PCE Inflation, Consumer Confidence: What To Know This Week

PCE Inflation, Consumer Confidence: What To Know This Week

After stocks fell for the second week in a row last week, investors will be turning to a slew of new economic and earnings data as a trigger for a possible rebound.

Because the stock and bond markets in the United States will be closed on Monday in commemoration of Presidents Day, fresh data releases will be delayed to the end of the week. Updates on tensions in Russia and Ukraine will also be a focus this week, after markets fell to their lowest levels in a month on Friday, owing to fears over the intensifying crisis.

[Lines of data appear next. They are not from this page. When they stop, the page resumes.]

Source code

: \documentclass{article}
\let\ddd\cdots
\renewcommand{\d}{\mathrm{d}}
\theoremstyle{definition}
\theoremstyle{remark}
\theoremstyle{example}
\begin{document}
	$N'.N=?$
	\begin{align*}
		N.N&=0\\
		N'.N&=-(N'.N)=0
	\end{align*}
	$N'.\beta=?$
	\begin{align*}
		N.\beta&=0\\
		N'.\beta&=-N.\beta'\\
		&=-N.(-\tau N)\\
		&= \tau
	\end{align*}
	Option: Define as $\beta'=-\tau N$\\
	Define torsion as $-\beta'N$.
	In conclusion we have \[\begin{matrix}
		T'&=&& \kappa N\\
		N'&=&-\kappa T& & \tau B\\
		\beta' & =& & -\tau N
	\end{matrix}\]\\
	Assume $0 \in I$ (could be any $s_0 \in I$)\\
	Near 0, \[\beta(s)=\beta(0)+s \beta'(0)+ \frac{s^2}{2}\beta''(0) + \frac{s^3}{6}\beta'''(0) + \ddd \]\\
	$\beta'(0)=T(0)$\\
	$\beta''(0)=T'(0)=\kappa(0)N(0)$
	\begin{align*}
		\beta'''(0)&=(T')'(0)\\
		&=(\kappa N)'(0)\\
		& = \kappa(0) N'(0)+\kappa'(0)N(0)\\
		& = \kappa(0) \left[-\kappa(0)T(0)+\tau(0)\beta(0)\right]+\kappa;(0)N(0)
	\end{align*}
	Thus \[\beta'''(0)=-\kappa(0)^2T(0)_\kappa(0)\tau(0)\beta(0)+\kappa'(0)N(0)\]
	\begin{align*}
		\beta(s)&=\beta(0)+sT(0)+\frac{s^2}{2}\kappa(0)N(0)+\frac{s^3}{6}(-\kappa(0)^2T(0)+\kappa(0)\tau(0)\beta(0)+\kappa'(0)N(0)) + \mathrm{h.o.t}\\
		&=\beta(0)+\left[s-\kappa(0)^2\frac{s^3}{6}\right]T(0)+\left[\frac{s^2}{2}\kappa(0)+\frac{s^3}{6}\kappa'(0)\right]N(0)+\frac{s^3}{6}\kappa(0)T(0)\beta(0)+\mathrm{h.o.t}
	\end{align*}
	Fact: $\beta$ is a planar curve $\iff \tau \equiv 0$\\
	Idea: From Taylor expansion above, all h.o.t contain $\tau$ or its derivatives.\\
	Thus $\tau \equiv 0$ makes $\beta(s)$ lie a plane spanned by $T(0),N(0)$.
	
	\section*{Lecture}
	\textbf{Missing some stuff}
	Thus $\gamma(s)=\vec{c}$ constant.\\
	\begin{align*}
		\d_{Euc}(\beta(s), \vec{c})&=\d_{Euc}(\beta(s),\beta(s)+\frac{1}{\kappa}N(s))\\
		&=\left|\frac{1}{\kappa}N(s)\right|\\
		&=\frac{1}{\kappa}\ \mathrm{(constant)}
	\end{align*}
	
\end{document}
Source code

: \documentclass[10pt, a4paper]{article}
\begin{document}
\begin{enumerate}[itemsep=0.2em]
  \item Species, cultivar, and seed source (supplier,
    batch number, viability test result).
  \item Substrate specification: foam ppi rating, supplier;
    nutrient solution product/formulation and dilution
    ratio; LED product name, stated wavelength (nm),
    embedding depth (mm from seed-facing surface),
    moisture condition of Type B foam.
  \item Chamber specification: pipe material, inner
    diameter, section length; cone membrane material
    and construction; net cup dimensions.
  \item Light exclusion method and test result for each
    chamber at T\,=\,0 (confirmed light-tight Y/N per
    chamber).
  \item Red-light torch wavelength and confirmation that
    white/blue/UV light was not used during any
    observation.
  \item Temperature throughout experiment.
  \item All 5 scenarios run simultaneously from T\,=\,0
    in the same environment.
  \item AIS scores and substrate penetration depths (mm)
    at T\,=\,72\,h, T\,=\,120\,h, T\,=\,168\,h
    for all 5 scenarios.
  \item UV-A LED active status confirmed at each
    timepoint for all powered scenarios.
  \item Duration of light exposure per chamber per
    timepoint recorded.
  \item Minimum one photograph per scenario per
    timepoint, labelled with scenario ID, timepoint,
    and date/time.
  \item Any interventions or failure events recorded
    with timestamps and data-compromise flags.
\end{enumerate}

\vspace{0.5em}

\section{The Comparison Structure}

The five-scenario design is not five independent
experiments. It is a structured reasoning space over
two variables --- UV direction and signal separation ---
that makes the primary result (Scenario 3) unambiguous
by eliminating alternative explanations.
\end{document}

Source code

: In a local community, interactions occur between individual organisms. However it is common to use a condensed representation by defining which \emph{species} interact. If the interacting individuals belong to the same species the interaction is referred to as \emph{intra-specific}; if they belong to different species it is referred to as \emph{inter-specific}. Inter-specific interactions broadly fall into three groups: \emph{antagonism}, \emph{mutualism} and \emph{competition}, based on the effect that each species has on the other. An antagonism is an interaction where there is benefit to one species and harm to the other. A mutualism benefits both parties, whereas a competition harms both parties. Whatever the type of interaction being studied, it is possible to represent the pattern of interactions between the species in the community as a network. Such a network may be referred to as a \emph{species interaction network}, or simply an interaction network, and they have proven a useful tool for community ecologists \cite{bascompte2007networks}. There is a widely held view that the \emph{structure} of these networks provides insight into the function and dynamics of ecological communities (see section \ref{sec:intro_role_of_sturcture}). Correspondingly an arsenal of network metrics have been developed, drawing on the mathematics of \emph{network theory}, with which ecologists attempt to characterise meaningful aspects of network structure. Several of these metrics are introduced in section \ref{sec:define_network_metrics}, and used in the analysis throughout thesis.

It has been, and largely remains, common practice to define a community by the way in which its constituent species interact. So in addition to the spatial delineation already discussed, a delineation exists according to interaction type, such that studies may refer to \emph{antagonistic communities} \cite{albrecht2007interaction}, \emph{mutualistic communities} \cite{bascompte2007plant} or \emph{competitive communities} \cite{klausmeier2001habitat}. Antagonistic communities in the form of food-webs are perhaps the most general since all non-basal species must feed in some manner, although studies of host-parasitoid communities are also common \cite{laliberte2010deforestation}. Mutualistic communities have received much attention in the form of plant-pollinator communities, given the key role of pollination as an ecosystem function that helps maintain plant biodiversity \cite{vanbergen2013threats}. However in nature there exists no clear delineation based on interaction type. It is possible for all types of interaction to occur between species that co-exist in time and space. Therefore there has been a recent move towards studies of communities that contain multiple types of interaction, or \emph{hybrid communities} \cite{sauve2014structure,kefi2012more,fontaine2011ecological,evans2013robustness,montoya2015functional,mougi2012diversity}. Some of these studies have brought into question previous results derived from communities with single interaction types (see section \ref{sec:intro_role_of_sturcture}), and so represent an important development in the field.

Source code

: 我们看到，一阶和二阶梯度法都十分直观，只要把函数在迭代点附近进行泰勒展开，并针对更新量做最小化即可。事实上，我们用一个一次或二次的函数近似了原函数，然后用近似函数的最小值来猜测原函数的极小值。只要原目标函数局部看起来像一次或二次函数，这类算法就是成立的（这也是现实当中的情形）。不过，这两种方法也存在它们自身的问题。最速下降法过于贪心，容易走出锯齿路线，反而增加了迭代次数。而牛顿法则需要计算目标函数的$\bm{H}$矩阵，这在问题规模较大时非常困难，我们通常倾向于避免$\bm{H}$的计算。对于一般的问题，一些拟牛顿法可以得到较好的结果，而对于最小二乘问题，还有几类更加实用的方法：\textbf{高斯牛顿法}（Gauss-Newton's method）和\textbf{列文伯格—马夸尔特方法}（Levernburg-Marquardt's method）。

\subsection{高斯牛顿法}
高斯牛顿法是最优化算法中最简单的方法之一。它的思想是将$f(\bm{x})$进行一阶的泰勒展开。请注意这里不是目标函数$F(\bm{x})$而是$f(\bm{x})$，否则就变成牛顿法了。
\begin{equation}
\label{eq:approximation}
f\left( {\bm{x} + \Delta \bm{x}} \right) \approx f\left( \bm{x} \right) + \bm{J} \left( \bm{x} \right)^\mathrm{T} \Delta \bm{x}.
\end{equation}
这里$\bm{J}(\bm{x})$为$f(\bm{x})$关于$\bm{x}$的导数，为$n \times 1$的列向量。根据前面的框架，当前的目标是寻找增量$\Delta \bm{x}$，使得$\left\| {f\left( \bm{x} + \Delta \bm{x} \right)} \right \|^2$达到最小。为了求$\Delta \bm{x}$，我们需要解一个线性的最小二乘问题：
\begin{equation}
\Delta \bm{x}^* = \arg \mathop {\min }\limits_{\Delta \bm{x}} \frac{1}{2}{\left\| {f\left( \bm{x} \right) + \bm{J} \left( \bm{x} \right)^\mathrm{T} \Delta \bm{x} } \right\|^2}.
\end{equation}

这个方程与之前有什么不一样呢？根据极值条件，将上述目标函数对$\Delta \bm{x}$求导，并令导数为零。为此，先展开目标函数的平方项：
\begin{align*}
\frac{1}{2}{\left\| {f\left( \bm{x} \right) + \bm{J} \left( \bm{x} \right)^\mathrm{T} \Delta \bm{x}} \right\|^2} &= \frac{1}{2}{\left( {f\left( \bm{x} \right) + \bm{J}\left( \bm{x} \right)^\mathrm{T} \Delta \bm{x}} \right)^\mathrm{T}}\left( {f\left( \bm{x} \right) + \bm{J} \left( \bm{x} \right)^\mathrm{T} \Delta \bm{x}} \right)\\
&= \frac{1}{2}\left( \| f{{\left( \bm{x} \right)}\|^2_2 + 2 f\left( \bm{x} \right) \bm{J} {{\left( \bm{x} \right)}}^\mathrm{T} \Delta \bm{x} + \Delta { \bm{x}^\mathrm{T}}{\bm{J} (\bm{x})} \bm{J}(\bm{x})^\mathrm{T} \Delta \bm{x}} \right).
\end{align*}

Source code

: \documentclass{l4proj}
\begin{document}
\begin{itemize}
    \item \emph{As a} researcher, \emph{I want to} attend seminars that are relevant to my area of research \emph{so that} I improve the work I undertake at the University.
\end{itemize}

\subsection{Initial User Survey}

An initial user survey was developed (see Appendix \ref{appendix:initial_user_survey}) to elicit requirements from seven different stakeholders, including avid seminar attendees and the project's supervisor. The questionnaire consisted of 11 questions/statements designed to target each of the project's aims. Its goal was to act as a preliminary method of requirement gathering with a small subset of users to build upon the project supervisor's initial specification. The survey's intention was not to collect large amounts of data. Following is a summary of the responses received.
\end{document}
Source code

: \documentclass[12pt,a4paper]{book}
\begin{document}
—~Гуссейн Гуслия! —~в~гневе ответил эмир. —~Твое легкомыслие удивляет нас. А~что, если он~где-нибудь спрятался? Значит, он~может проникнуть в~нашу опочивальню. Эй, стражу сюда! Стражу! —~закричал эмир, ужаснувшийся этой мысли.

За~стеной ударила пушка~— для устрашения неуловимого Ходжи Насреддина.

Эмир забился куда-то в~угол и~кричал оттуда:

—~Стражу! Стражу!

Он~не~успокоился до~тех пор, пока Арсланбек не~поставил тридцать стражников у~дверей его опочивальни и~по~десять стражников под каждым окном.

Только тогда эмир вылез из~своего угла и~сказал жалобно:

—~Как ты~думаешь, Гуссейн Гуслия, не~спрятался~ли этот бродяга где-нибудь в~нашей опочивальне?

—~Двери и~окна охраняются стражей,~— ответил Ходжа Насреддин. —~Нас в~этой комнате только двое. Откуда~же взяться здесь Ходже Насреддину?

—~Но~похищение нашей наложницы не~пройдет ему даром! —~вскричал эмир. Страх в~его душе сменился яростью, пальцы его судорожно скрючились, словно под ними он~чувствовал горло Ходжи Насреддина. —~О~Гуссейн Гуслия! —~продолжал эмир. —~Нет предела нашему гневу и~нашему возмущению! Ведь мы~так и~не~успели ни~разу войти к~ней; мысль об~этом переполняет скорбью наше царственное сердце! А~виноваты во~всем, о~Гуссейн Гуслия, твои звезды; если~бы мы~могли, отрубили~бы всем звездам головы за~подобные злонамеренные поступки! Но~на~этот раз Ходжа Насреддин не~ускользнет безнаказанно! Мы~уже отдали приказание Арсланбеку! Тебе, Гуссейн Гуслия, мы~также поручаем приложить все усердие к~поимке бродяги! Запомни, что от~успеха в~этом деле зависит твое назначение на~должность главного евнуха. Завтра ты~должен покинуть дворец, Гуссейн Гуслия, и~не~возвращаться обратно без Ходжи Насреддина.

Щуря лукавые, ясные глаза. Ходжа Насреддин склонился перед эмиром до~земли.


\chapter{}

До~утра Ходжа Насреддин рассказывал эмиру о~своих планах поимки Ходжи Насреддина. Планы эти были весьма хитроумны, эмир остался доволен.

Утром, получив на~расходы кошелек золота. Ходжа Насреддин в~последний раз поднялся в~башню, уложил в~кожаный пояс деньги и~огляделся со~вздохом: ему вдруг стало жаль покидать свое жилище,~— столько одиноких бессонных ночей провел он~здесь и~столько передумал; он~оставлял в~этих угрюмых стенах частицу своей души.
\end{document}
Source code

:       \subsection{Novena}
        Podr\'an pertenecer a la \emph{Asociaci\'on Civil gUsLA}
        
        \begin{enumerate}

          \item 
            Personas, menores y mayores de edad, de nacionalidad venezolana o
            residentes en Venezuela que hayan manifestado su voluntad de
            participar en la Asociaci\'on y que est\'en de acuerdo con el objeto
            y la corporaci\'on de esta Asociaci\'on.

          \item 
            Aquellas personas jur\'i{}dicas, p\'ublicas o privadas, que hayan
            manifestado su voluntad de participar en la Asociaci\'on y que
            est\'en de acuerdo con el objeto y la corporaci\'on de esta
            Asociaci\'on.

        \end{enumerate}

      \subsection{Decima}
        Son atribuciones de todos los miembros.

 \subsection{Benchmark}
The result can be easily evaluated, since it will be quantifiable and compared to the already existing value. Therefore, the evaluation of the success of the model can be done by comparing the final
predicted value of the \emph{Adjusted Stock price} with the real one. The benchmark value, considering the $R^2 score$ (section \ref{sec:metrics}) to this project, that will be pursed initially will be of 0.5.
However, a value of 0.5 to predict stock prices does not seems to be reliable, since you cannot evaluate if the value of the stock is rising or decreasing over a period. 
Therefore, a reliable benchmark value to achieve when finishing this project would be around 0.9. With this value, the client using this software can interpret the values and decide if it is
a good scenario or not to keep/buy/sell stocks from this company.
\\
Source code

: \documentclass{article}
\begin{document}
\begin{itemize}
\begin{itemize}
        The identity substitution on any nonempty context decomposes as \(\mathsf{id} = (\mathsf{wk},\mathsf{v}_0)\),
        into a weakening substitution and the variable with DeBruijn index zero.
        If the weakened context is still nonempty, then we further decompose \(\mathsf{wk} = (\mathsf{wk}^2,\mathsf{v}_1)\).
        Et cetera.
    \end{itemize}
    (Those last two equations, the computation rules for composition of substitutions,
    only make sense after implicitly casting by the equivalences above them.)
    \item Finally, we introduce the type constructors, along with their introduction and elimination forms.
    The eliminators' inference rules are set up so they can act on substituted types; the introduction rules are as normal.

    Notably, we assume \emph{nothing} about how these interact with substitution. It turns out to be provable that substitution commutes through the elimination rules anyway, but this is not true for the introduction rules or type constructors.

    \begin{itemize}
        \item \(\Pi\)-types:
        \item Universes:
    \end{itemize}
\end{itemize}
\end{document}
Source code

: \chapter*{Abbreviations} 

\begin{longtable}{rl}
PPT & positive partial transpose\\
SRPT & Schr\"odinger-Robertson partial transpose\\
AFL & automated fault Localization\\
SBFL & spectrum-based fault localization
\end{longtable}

While the rising prospect of armed war has eclipsed many other market concerns, inflation has remained a key concern for investors. Inflation affects both the rate at which the Federal Reserve tightens monetary policy and the degree to which consumers cut back on spending and impede overall economic activities as a result of higher prices.

"I believe that most of the Russia-Ukraine instability happened in the energy sector, notably with regard to oil. The remainder of the volatility in the wider market, I believe, is related to the Federal Reserve's tightening discussion," Optimal Capital's director of strategy, Frances Stacy, said on Friday. "We're seeing this kind of aggressive tightening against the background of inflation, and I believe that's what's generating the instability."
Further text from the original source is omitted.